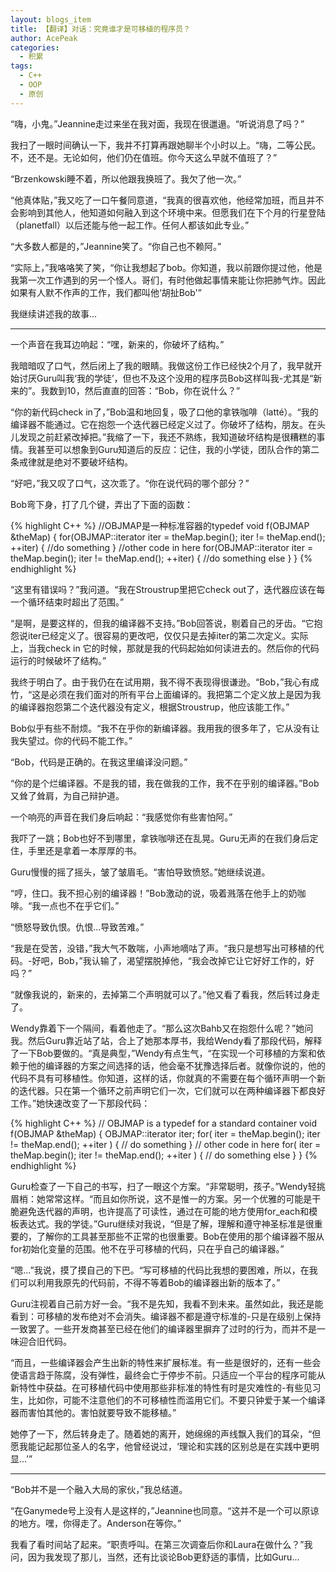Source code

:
 ```yaml
---
layout: blogs_item
title: 【翻译】对话：究竟谁才是可移植的程序员？
author: AcePeak
categories:
  - 积累
tags:
  - C++
  - OOP
  - 原创
---
```


“嗨，小鬼。”Jeannine走过来坐在我对面，我现在很邋遢。“听说消息了吗？”

我扫了一眼时间确认一下，我并不打算再跟她聊半个小时以上。“嗨，二等公民。不，还不是。无论如何，他们仍在值班。你今天这么早就不值班了？”

“Brzenkowski睡不着，所以他跟我换班了。我欠了他一次。”

“他真体贴，”我又吃了一口午餐同意道，“我真的很喜欢他，他经常加班，而且并不会影响到其他人，他知道如何融入到这个环境中来。但愿我们在下个月的行星登陆（planetfall）以后还能与他一起工作。任何人都该如此专业。”

“大多数人都是的，”Jeannine笑了。“你自己也不赖阿。”

“实际上，”我咯咯笑了笑，“你让我想起了bob。你知道，我以前跟你提过他，他是我第一次工作遇到的另一个怪人。哥们，有时他做起事情来能让你把肺气炸。因此如果有人默不作声的工作，我们都叫他‘胡扯Bob'”

我继续讲述我的故事...

---------------------------------------------

一个声音在我耳边响起：“嘿，新来的，你破坏了结构。”

我暗暗叹了口气，然后闭上了我的眼睛。我做这份工作已经快2个月了，我早就开始讨厌Guru叫我‘我的学徒’，但也不及这个没用的程序员Bob这样叫我-尤其是“新来的”。我数到10，然后直直的回答：“Bob，你在说什么？”

“你的新代码check in了，”Bob温和地回复，吸了口他的拿铁咖啡（latté）。“我的编译器不能通过。它在抱怨一个迭代器已经定义过了。你破坏了结构，朋友。在头儿发现之前赶紧改掉把。”我缩了一下，我还不熟练，我知道破坏结构是很糟糕的事情。我甚至可以想象到Guru知道后的反应：记住，我的小学徒，团队合作的第二条戒律就是绝对不要破坏结构。

“好吧，”我又叹了口气，这次乖了。“你在说代码的哪个部分？”

Bob弯下身，打了几个键，弄出了下面的函数：


{% highlight C++ %}
//OBJMAP是一种标准容器的typedef
void f(OBJMAP &theMap)
{
 for(OBJMAP::iterator iter = theMap.begin();
     iter != theMap.end();
     ++iter)
 {
 //do something
 }
 //other code in here
 for(OBJMAP::iterator iter = theMap.begin();
     iter != theMap.end();
     ++iter)
 {
 //do something else
 }
}
{% endhighlight %}


“这里有错误吗？”我问道。“我在Stroustrup里把它check out了，迭代器应该在每一个循环结束时超出了范围。”

“是啊，是要这样的，但我的编译器不支持。”Bob回答说，剔着自己的牙齿。“它抱怨说iter已经定义了。很容易的更改吧，仅仅只是去掉iter的第二次定义。实际上，当我check in 它的时候，那就是我的代码起始如何读进去的。然后你的代码运行的时候破坏了结构。”

我终于明白了。由于我仍在在试用期，我不得不表现得很谦逊。“Bob，”我心有成竹，“这是必须在我们面对的所有平台上面编译的。我把第二个定义放上是因为我的编译器抱怨第二个迭代器没有定义，根据Stroustrup，他应该能工作。”

Bob似乎有些不耐烦。“我不在乎你的新编译器。我用我的很多年了，它从没有让我失望过。你的代码不能工作。”

“Bob，代码是正确的。在我这里编译没问题。”

“你的是个烂编译器。不是我的错，我在做我的工作，我不在乎别的编译器。”Bob又耸了耸肩，为自己辩护道。

一个响亮的声音在我们身后响起：“我感觉你有些害怕阿。”

我吓了一跳；Bob也好不到哪里，拿铁咖啡还在乱晃。Guru无声的在我们身后定住，手里还是拿着一本厚厚的书。

Guru慢慢的摇了摇头，皱了皱眉毛。“害怕导致愤怒。”她继续说道。

“哼，住口。我不担心别的编译器！”Bob激动的说，吸着溅落在他手上的奶咖啡。“我一点也不在乎它们。”

“愤怒导致仇恨。仇恨...导致苦难。”

“我是在受苦，没错，”我大气不敢喘，小声地嘀咕了声。“我只是想写出可移植的代码。-好吧，Bob，”我认输了，渴望摆脱掉他，“我会改掉它让它好好工作的，好吗？”

“就像我说的，新来的，去掉第二个声明就可以了。”他又看了看我，然后转过身走了。

Wendy靠着下一个隔间，看着他走了。“那么这次Bahb又在抱怨什么呢？”她问我。然后Guru靠近站了站，合上了她那本厚书，我给Wendy看了那段代码，解释了一下Bob要做的。“真是典型，”Wendy有点生气，“在实现一个可移植的方案和依赖于他的编译器的方案之间选择的话，他会毫不犹豫选择后者。就像你说的，他的代码不具有可移植性。你知道，这样的话，你就真的不需要在每个循环声明一个新的迭代器。只在第一个循环之前声明它们一次，它们就可以在两种编译器下都良好工作。”她快速改变了一下那段代码：


{% highlight C++ %}
// OBJMAP is a typedef for a standard container
void f(OBJMAP &theMap)
{
    OBJMAP::iterator iter;
    for( iter = theMap.begin();
         iter != theMap.end();
         ++iter ) {
        // do something
    }
    // other code in here
    for( iter = theMap.begin();
         iter != theMap.end();
         ++iter ) {
    // do something else
    }
}
{% endhighlight %}


Guru检查了一下自己的书写，扫了一眼这个方案。“非常聪明，孩子。”Wendy轻挑眉梢：她常常这样。“而且如你所说，这不是惟一的方案。另一个优雅的可能是干脆避免迭代器的声明，也许提高了可读性，通过在可能的地方使用for_each和模板表达式。我的学徒。”Guru继续对我说，“但是了解，理解和遵守神圣标准是很重要的，了解你的工具甚至那些不正常的也很重要。Bob在使用的那个编译器不服从for初始化变量的范围。他不在乎可移植的代码，只在乎自己的编译器。”

“嗯...”我说，摸了摸自己的下巴。“写可移植的代码比我想的要困难，所以，在我们可以利用我原先的代码前，不得不等着Bob的编译器出新的版本了。”

Guru注视着自己前方好一会。“我不是先知，我看不到未来。虽然如此，我还是能看到：可移植的发布绝对不会消失。编译器不都是遵守标准的-只是在级别上保持一致罢了。一些开发商甚至已经在他们的编译器里摒弃了过时的行为，而并不是一味迎合旧代码。

“而且，一些编译器会产生出新的特性来扩展标准。有一些是很好的，还有一些会使语言趋于陈腐，没有弹性，最终会亡于停步不前。只适应一个平台的程序可能从新特性中获益。在可移植代码中使用那些非标准的特性有时是灾难性的-有些见习生，比如你，可能不注意他们的不可移植性而滥用它们。不要只钟爱于某一个编译器而害怕其他的。害怕就要导致不能移植。”

她停了一下，然后转身走了。随着她的离开，她绵绵的声线飘入我们的耳朵，“但愿我能记起那位圣人的名字，他曾经说过，‘理论和实践的区别总是在实践中更明显...’”

-----------------------------------------------------

“Bob并不是一个融入大局的家伙，”我总结道。

“在Ganymede号上没有人是这样的，”Jeannine也同意。“这并不是一个可以原谅的地方。嘿，你得走了。Anderson在等你。”

我看了看时间站了起来。“职责呼叫。在第三次调查后你和Laura在做什么？”我问，因为我发现了那儿，当然，还有比谈论Bob更舒适的事情，比如Guru...
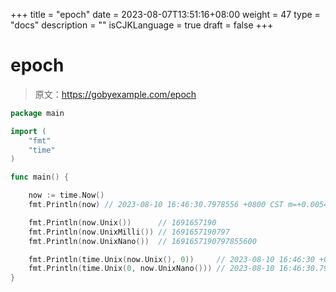 +++
title = "epoch"
date = 2023-08-07T13:51:16+08:00
weight = 47
type = "docs"
description = ""
isCJKLanguage = true
draft = false
+++

# epoch

> 原文：https://gobyexample.com/epoch

```go
package main

import (
	"fmt"
	"time"
)

func main() {

	now := time.Now()
	fmt.Println(now) // 2023-08-10 16:46:30.7978556 +0800 CST m=+0.005433901

	fmt.Println(now.Unix())      // 1691657190
	fmt.Println(now.UnixMilli()) // 1691657190797
	fmt.Println(now.UnixNano())  // 1691657190797855600

	fmt.Println(time.Unix(now.Unix(), 0))     // 2023-08-10 16:46:30 +0800 CST
	fmt.Println(time.Unix(0, now.UnixNano())) // 2023-08-10 16:46:30.7978556 +0800 CST
}

```

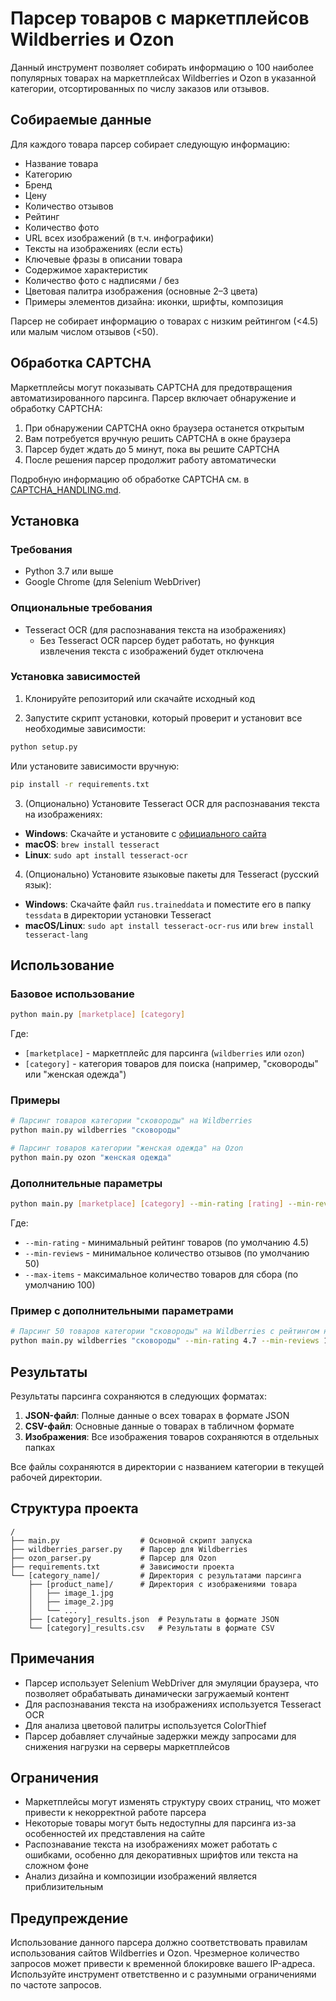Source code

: # Парсер товаров с маркетплейсов Wildberries и Ozon

Данный инструмент позволяет собирать информацию о 100 наиболее популярных товарах на маркетплейсах Wildberries и Ozon в указанной категории, отсортированных по числу заказов или отзывов.

## Собираемые данные

Для каждого товара парсер собирает следующую информацию:

- Название товара
- Категорию
- Бренд
- Цену
- Количество отзывов
- Рейтинг
- Количество фото
- URL всех изображений (в т.ч. инфографики)
- Тексты на изображениях (если есть)
- Ключевые фразы в описании товара
- Содержимое характеристик
- Количество фото с надписями / без
- Цветовая палитра изображения (основные 2–3 цвета)
- Примеры элементов дизайна: иконки, шрифты, композиция

Парсер не собирает информацию о товарах с низким рейтингом (<4.5) или малым числом отзывов (<50).

## Обработка CAPTCHA

Маркетплейсы могут показывать CAPTCHA для предотвращения автоматизированного парсинга. Парсер включает обнаружение и обработку CAPTCHA:

1. При обнаружении CAPTCHA окно браузера останется открытым
2. Вам потребуется вручную решить CAPTCHA в окне браузера
3. Парсер будет ждать до 5 минут, пока вы решите CAPTCHA
4. После решения парсер продолжит работу автоматически

Подробную информацию об обработке CAPTCHA см. в [CAPTCHA_HANDLING.md](CAPTCHA_HANDLING.md).

## Установка

### Требования

- Python 3.7 или выше
- Google Chrome (для Selenium WebDriver)

### Опциональные требования

- Tesseract OCR (для распознавания текста на изображениях)
  - Без Tesseract OCR парсер будет работать, но функция извлечения текста с изображений будет отключена

### Установка зависимостей

1. Клонируйте репозиторий или скачайте исходный код

2. Запустите скрипт установки, который проверит и установит все необходимые зависимости:

```bash
python setup.py
```

Или установите зависимости вручную:

```bash
pip install -r requirements.txt
```

3. (Опционально) Установите Tesseract OCR для распознавания текста на изображениях:

- **Windows**: Скачайте и установите с [официального сайта](https://github.com/UB-Mannheim/tesseract/wiki)
- **macOS**: `brew install tesseract`
- **Linux**: `sudo apt install tesseract-ocr`

4. (Опционально) Установите языковые пакеты для Tesseract (русский язык):

- **Windows**: Скачайте файл `rus.traineddata` и поместите его в папку `tessdata` в директории установки Tesseract
- **macOS/Linux**: `sudo apt install tesseract-ocr-rus` или `brew install tesseract-lang`

## Использование

### Базовое использование

```bash
python main.py [marketplace] [category]
```

Где:
- `[marketplace]` - маркетплейс для парсинга (`wildberries` или `ozon`)
- `[category]` - категория товаров для поиска (например, "сковороды" или "женская одежда")

### Примеры

```bash
# Парсинг товаров категории "сковороды" на Wildberries
python main.py wildberries "сковороды"

# Парсинг товаров категории "женская одежда" на Ozon
python main.py ozon "женская одежда"
```

### Дополнительные параметры

```bash
python main.py [marketplace] [category] --min-rating [rating] --min-reviews [reviews] --max-items [items]
```

Где:
- `--min-rating` - минимальный рейтинг товаров (по умолчанию 4.5)
- `--min-reviews` - минимальное количество отзывов (по умолчанию 50)
- `--max-items` - максимальное количество товаров для сбора (по умолчанию 100)

### Пример с дополнительными параметрами

```bash
# Парсинг 50 товаров категории "сковороды" на Wildberries с рейтингом не менее 4.7 и количеством отзывов не менее 100
python main.py wildberries "сковороды" --min-rating 4.7 --min-reviews 100 --max-items 50
```

## Результаты

Результаты парсинга сохраняются в следующих форматах:

1. **JSON-файл**: Полные данные о всех товарах в формате JSON
2. **CSV-файл**: Основные данные о товарах в табличном формате
3. **Изображения**: Все изображения товаров сохраняются в отдельных папках

Все файлы сохраняются в директории с названием категории в текущей рабочей директории.

## Структура проекта

```
/
├── main.py                  # Основной скрипт запуска
├── wildberries_parser.py    # Парсер для Wildberries
├── ozon_parser.py           # Парсер для Ozon
├── requirements.txt         # Зависимости проекта
└── [category_name]/         # Директория с результатами парсинга
    ├── [product_name]/      # Директория с изображениями товара
    │   ├── image_1.jpg
    │   ├── image_2.jpg
    │   └── ...
    ├── [category]_results.json  # Результаты в формате JSON
    └── [category]_results.csv   # Результаты в формате CSV
```

## Примечания

- Парсер использует Selenium WebDriver для эмуляции браузера, что позволяет обрабатывать динамически загружаемый контент
- Для распознавания текста на изображениях используется Tesseract OCR
- Для анализа цветовой палитры используется ColorThief
- Парсер добавляет случайные задержки между запросами для снижения нагрузки на серверы маркетплейсов

## Ограничения

- Маркетплейсы могут изменять структуру своих страниц, что может привести к некорректной работе парсера
- Некоторые товары могут быть недоступны для парсинга из-за особенностей их представления на сайте
- Распознавание текста на изображениях может работать с ошибками, особенно для декоративных шрифтов или текста на сложном фоне
- Анализ дизайна и композиции изображений является приблизительным

## Предупреждение

Использование данного парсера должно соответствовать правилам использования сайтов Wildberries и Ozon. Чрезмерное количество запросов может привести к временной блокировке вашего IP-адреса. Используйте инструмент ответственно и с разумными ограничениями по частоте запросов.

━━━━━━

> What the task asks
Take the listing above and repeat exactly the lines from the one containing "- Категорию" through the one containing "Парсер не собирает", both included.

> Reply
- Категорию
- Бренд
- Цену
- Количество отзывов
- Рейтинг
- Количество фото
- URL всех изображений (в т.ч. инфографики)
- Тексты на изображениях (если есть)
- Ключевые фразы в описании товара
- Содержимое характеристик
- Количество фото с надписями / без
- Цветовая палитра изображения (основные 2–3 цвета)
- Примеры элементов дизайна: иконки, шрифты, композиция

Парсер не собирает информацию о товарах с низким рейтингом (<4.5) или малым числом отзывов (<50).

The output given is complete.